Hoodlums in robes’ | Inquirer Opinion
Commentary

Hoodlums in robes’

Ironic is former presidents Joseph Estrada and Gloria Arroyo delivering eulogies at the necrological service for former Senate president Edgardo Angara when the Supreme Court is once again in a state of extreme disrepute. In 2001, on the basis of an observation by Angara, the Supreme Court ousted Estrada from the presidency and elevated Arroyo to the office.

In the 1998 presidential election, Estrada’s running mate was Angara. Estrada won but Angara lost to Arroyo.   In his inaugural address as president on June 30, 1998, Estrada made reference to “hoodlums in robes,” saying: “We know that the major crimes in this country are committed by hoodlums in uniforms. We know they are protected by hoodlums in barong Tagalog and acquitted by hoodlums in robes.”

On Jan. 20, 2001, with masses of people gathered at the Edsa Shrine demanding that he resign for receiving protection money from gambling lords, the Supreme Court justices declared Estrada “constructively resigned” as president.

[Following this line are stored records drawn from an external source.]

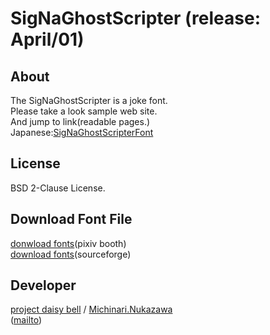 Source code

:SigNaGhostScripter (release: April/01)
====

## About
The SigNaGhostScripter is a joke font.  
Please take a look sample web site.  
And jump to link(readable pages.)  
Japanese:[SigNaGhostScripterFont][ghpages_index_SigNaGhostScripter]  

## License
BSD 2-Clause License.  

## Download Font File
[donwload fonts][daisy_bell_pixiv_booth](pixiv booth)  
[download fonts][daisy_bell_sourceforge](sourceforge)  

## Developer
[project daisy bell][daisy_bell_pixiv_booth] / [Michinari.Nukazawa][twitter]  
([mailto])

[ghpages_index_SigNaGhostScripter]: http://michinarinukazawa.github.io/SigNaGhostScripter/html/
[blog_article]: http://blog.michinari-nukazawa.com/
[twitter]: http://blog.michinari-nukazawa.com/
[mailto]: mailto:michinari.nukazawa@gmail.com
[daisy_bell_pixiv_booth]: https://daisy-bell.booth.pm/
[daisy_bell_sourceforge]: https://sourceforge.jp/projects/daisybell-fonts/releases/
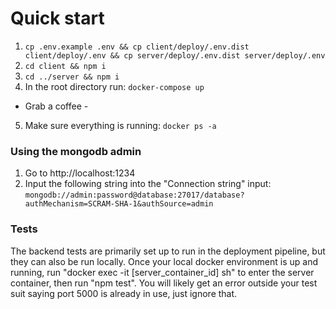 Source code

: # Quick start

1. `cp .env.example .env && cp client/deploy/.env.dist client/deploy/.env && cp server/deploy/.env.dist server/deploy/.env`
2. `cd client && npm i`
3. `cd ../server && npm i`
4. In the root directory run: `docker-compose up`

- Grab a coffee -

5. Make sure everything is running: `docker ps -a`

### Using the mongodb admin

1. Go to http://localhost:1234
2. Input the following string into the "Connection string" input:
   `mongodb://admin:password@database:27017/database?authMechanism=SCRAM-SHA-1&authSource=admin`

### Tests

The backend tests are primarily set up to run in the deployment pipeline, but they can also be run locally.
Once your local docker environment is up and running, run "docker exec -it [server_container_id] sh" to enter the
server container, then run "npm test". You will likely get an error outside your test suit saying port 5000 is already in use,
just ignore that.
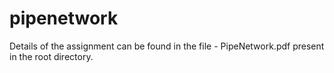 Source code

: # pipenetwork

Details of the assignment can be found in the file - PipeNetwork.pdf present in the root directory. 
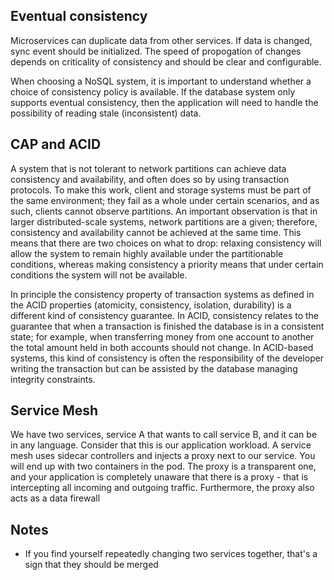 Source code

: ## Eventual consistency

Microservices can duplicate data from other services. If data is changed, sync event should be initialized. The speed of propogation of changes depends on criticality of consistency and should be clear and configurable.

When choosing a NoSQL system, it is important to understand whether a choice of consistency policy is
available. If the database system only supports eventual consistency, then the application will need to handle
the possibility of reading stale (inconsistent) data.

## CAP and ACID

A system that is not tolerant to network partitions can achieve data consistency and availability, and often does so by using transaction protocols. To make this work, client and storage systems must be part of the same environment; they fail as a whole under certain scenarios, and as such, clients cannot observe partitions. An important observation is that in larger distributed-scale systems, network partitions are a given; therefore, consistency and availability cannot be achieved at the same time. This means that there are two choices on what to drop: relaxing consistency will allow the system to remain highly available under the partitionable conditions, whereas making consistency a priority means that under certain conditions the system will not be available.

In principle the consistency property of transaction systems as defined in the ACID properties (atomicity, consistency, isolation, durability) is a different kind of consistency guarantee. In ACID, consistency relates to the guarantee that when a transaction is finished the database is in a consistent state; for example, when transferring money from one account to another the total amount held in both accounts should not change. In ACID-based systems, this kind of consistency is often the responsibility of the developer writing the transaction but can be assisted by the database managing integrity constraints.

## Service Mesh

We have two services, service A that wants to call service B, and it can be in any language. Consider that this is our application workload. A service mesh uses sidecar controllers and injects a proxy next to our service. You will end up with two containers in the pod. The proxy is a transparent one, and your application is completely unaware that there is a proxy - that is intercepting all incoming and outgoing traffic. Furthermore, the proxy also acts as a data firewall

## Notes

- If you find yourself repeatedly changing two services together, that's a sign that they should be merged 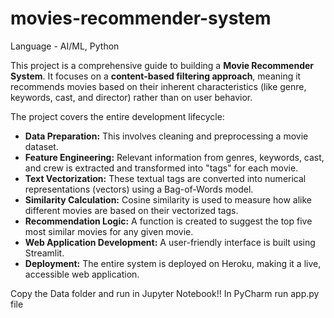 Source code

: # movies-recommender-system

Language - AI/ML, Python

This project is a comprehensive guide to building a **Movie Recommender System**. It focuses on a **content-based filtering approach**, meaning it recommends movies based on their inherent characteristics (like genre, keywords, cast, and director) rather than on user behavior.

The project covers the entire development lifecycle:
* **Data Preparation:** This involves cleaning and preprocessing a movie dataset.
* **Feature Engineering:** Relevant information from genres, keywords, cast, and crew is extracted and transformed into "tags" for each movie.
* **Text Vectorization:** These textual tags are converted into numerical representations (vectors) using a Bag-of-Words model.
* **Similarity Calculation:** Cosine similarity is used to measure how alike different movies are based on their vectorized tags.
* **Recommendation Logic:** A function is created to suggest the top five most similar movies for any given movie.
* **Web Application Development:** A user-friendly interface is built using Streamlit.
* **Deployment:** The entire system is deployed on Heroku, making it a live, accessible web application.

Copy the Data folder and run in Jupyter Notebook!!
In PyCharm run app.py file
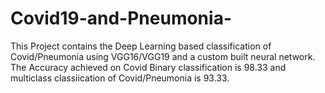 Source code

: # Covid19-and-Pneumonia-
This Project contains the Deep Learning based classification of Covid/Pneumonia using VGG16/VGG19 and a custom built neural network.
The Accuracy achieved on Covid Binary classification is 98.33 and multiclass classiication of Covid/Pneumonia is 93.33.
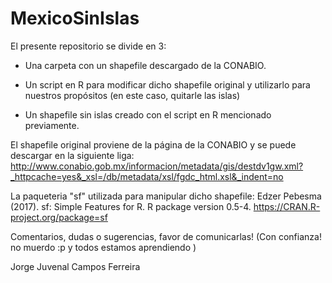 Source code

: # MexicoSinIslas

El presente repositorio se divide en 3:

* Una carpeta con un shapefile descargado de la CONABIO.

* Un script en R para modificar dicho shapefile original y utilizarlo para nuestros propósitos (en este caso, quitarle las islas)

* Un shapefile sin islas creado con el script en R mencionado previamente.

El shapefile original proviene de la página de la CONABIO y se puede descargar en la siguiente liga:
http://www.conabio.gob.mx/informacion/metadata/gis/destdv1gw.xml?_httpcache=yes&_xsl=/db/metadata/xsl/fgdc_html.xsl&_indent=no


La paqueteria "sf" utilizada para manipular dicho shapefile: 
Edzer Pebesma (2017). sf: Simple Features for R. R package version 0.5-4.
  https://CRAN.R-project.org/package=sf

Comentarios, dudas o sugerencias, favor de comunicarlas!
(Con confianza! no muerdo :p y todos estamos aprendiendo )

Jorge Juvenal Campos Ferreira

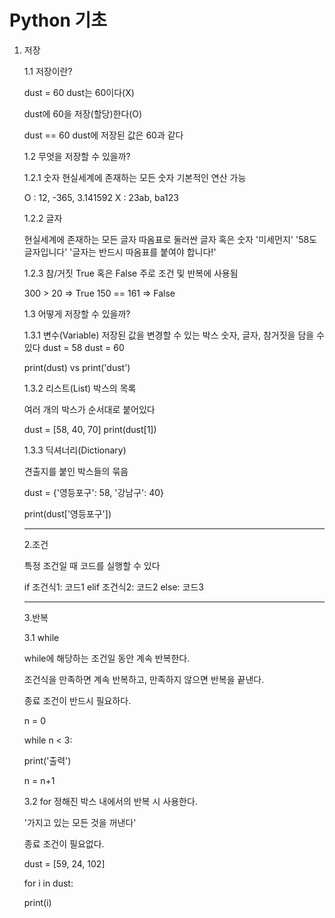 # Python 기초 

1. 저장   

   1.1 저장이란?   

   

   dust = 60   dust는 60이다(X)   

   dust에 60을 저장(할당)한다(O)   

   dust == 60   dust에 저장된 값은 60과 같다   

   

   1.2 무엇을 저장할 수 있을까?   

   

   1.2.1 숫자   현실세계에 존재하는 모든 숫자   기본적인 연산 가능   

   O : 12, -365, 3.141592   X : 23ab, ba123   

   1.2.2 글자  

   현실세계에 존재하는 모든 글자   따옴표로 둘러싼 글자 혹은 숫자   '미세먼지'   '58도 글자입니다'   '글자는 반드시 따옴표를 붙여야 합니다!'   

   1.2.3 참/거짓   True 혹은 False   주로 조건 및 반복에 사용됨   

   300 > 20 => True   150 == 161 => False   

   

   1.3 어떻게 저장할 수 있을까?   

   

   1.3.1 변수(Variable)   저장된 값을 변경할 수 있는 박스   숫자, 글자, 참거짓을 담을 수 있다   dust = 58   dust = 60   

   print(dust) vs print('dust')   

   1.3.2 리스트(List)   박스의 목록   

   여러 개의 박스가 순서대로 붙어있다   

   dust = [58, 40, 70]   print(dust[1])   

   1.3.3 딕셔너리(Dictionary)   

   견출지를 붙인 박스들의 묶음   

   dust = {'영등포구': 58, '강남구': 40}   

   print(dust['영등포구']) 

   ---------------------------------------------------------------

   2.조건   

   특정 조건일 때 코드를 실행할 수 있다   

   if 조건식1:   코드1   elif 조건식2:   코드2   else:   코드3

   -------------------------------------

   3.반복   

   3.1 while   

   while에 해당하는 조건일 동안 계속 반복한다.   

   조건식을 만족하면 계속 반복하고, 만족하지 않으면 반복을 끝낸다.   

   종료 조건이 반드시 필요하다.   

   n = 0  

    while n < 3:  

   print('출력')   

   n = n+1   

   3.2 for   정해진 박스 내에서의 반복 시 사용한다.   

   '가지고 있는 모든 것을 꺼낸다'   

   종료 조건이 필요없다.   

   dust = [59, 24, 102]   

   for i in dust:   

   print(i) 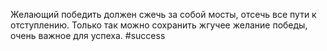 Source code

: 
Желающий победить должен сжечь за собой мосты, отсечь все пути к отступлению. Только так можно сохранить жгучее желание победы, очень важное для успеха.
#success

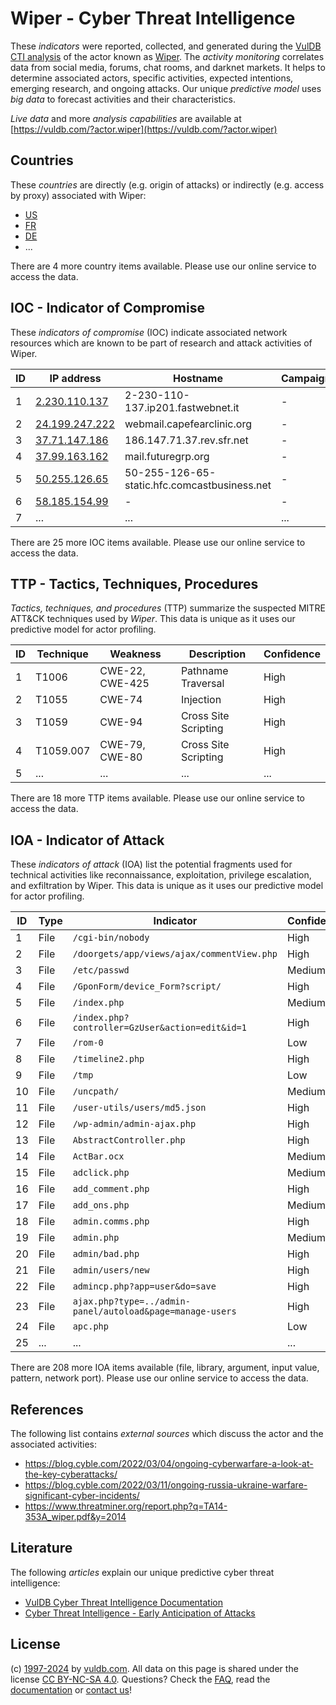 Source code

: # Wiper - Cyber Threat Intelligence

These _indicators_ were reported, collected, and generated during the [VulDB CTI analysis](https://vuldb.com/?kb.cti) of the actor known as [Wiper](https://vuldb.com/?actor.wiper). The _activity monitoring_ correlates data from social media, forums, chat rooms, and darknet markets. It helps to determine associated actors, specific activities, expected intentions, emerging research, and ongoing attacks. Our unique _predictive model_ uses _big data_ to forecast activities and their characteristics.

_Live data_ and more _analysis capabilities_ are available at [https://vuldb.com/?actor.wiper](https://vuldb.com/?actor.wiper)

## Countries

These _countries_ are directly (e.g. origin of attacks) or indirectly (e.g. access by proxy) associated with Wiper:

* [US](https://vuldb.com/?country.us)
* [FR](https://vuldb.com/?country.fr)
* [DE](https://vuldb.com/?country.de)
* ...

There are 4 more country items available. Please use our online service to access the data.

## IOC - Indicator of Compromise

These _indicators of compromise_ (IOC) indicate associated network resources which are known to be part of research and attack activities of Wiper.

ID | IP address | Hostname | Campaign | Confidence
-- | ---------- | -------- | -------- | ----------
1 | [2.230.110.137](https://vuldb.com/?ip.2.230.110.137) | 2-230-110-137.ip201.fastwebnet.it | - | High
2 | [24.199.247.222](https://vuldb.com/?ip.24.199.247.222) | webmail.capefearclinic.org | - | High
3 | [37.71.147.186](https://vuldb.com/?ip.37.71.147.186) | 186.147.71.37.rev.sfr.net | - | High
4 | [37.99.163.162](https://vuldb.com/?ip.37.99.163.162) | mail.futuregrp.org | - | High
5 | [50.255.126.65](https://vuldb.com/?ip.50.255.126.65) | 50-255-126-65-static.hfc.comcastbusiness.net | - | High
6 | [58.185.154.99](https://vuldb.com/?ip.58.185.154.99) | - | - | High
7 | ... | ... | ... | ...

There are 25 more IOC items available. Please use our online service to access the data.

## TTP - Tactics, Techniques, Procedures

_Tactics, techniques, and procedures_ (TTP) summarize the suspected MITRE ATT&CK techniques used by _Wiper_. This data is unique as it uses our predictive model for actor profiling.

ID | Technique | Weakness | Description | Confidence
-- | --------- | -------- | ----------- | ----------
1 | T1006 | CWE-22, CWE-425 | Pathname Traversal | High
2 | T1055 | CWE-74 | Injection | High
3 | T1059 | CWE-94 | Cross Site Scripting | High
4 | T1059.007 | CWE-79, CWE-80 | Cross Site Scripting | High
5 | ... | ... | ... | ...

There are 18 more TTP items available. Please use our online service to access the data.

## IOA - Indicator of Attack

These _indicators of attack_ (IOA) list the potential fragments used for technical activities like reconnaissance, exploitation, privilege escalation, and exfiltration by Wiper. This data is unique as it uses our predictive model for actor profiling.

ID | Type | Indicator | Confidence
-- | ---- | --------- | ----------
1 | File | `/cgi-bin/nobody` | High
2 | File | `/doorgets/app/views/ajax/commentView.php` | High
3 | File | `/etc/passwd` | Medium
4 | File | `/GponForm/device_Form?script/` | High
5 | File | `/index.php` | Medium
6 | File | `/index.php?controller=GzUser&action=edit&id=1` | High
7 | File | `/rom-0` | Low
8 | File | `/timeline2.php` | High
9 | File | `/tmp` | Low
10 | File | `/uncpath/` | Medium
11 | File | `/user-utils/users/md5.json` | High
12 | File | `/wp-admin/admin-ajax.php` | High
13 | File | `AbstractController.php` | High
14 | File | `ActBar.ocx` | Medium
15 | File | `adclick.php` | Medium
16 | File | `add_comment.php` | High
17 | File | `add_ons.php` | Medium
18 | File | `admin.comms.php` | High
19 | File | `admin.php` | Medium
20 | File | `admin/bad.php` | High
21 | File | `admin/users/new` | High
22 | File | `admincp.php?app=user&do=save` | High
23 | File | `ajax.php?type=../admin-panel/autoload&page=manage-users` | High
24 | File | `apc.php` | Low
25 | ... | ... | ...

There are 208 more IOA items available (file, library, argument, input value, pattern, network port). Please use our online service to access the data.

## References

The following list contains _external sources_ which discuss the actor and the associated activities:

* https://blog.cyble.com/2022/03/04/ongoing-cyberwarfare-a-look-at-the-key-cyberattacks/
* https://blog.cyble.com/2022/03/11/ongoing-russia-ukraine-warfare-significant-cyber-incidents/
* https://www.threatminer.org/report.php?q=TA14-353A_wiper.pdf&y=2014

## Literature

The following _articles_ explain our unique predictive cyber threat intelligence:

* [VulDB Cyber Threat Intelligence Documentation](https://vuldb.com/?kb.cti)
* [Cyber Threat Intelligence - Early Anticipation of Attacks](https://www.scip.ch/en/?labs.20201022)

## License

(c) [1997-2024](https://vuldb.com/?kb.changelog) by [vuldb.com](https://vuldb.com/?kb.about). All data on this page is shared under the license [CC BY-NC-SA 4.0](https://creativecommons.org/licenses/by-nc-sa/4.0/). Questions? Check the [FAQ](https://vuldb.com/?kb.faq), read the [documentation](https://vuldb.com/?kb) or [contact us](https://vuldb.com/?contact)!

Their basis: an entry in then Executive Secretary Angara’s diary that Estrada had left Malacañang without indicating he was coming back. The justices were dressed in barong Tagalog instead of their traditional robes when they convened to make that declaration. Just the same, while facing the charge of plunder in 2003, Estrada referred to the justices who removed him from office as “hoodlums in robes.”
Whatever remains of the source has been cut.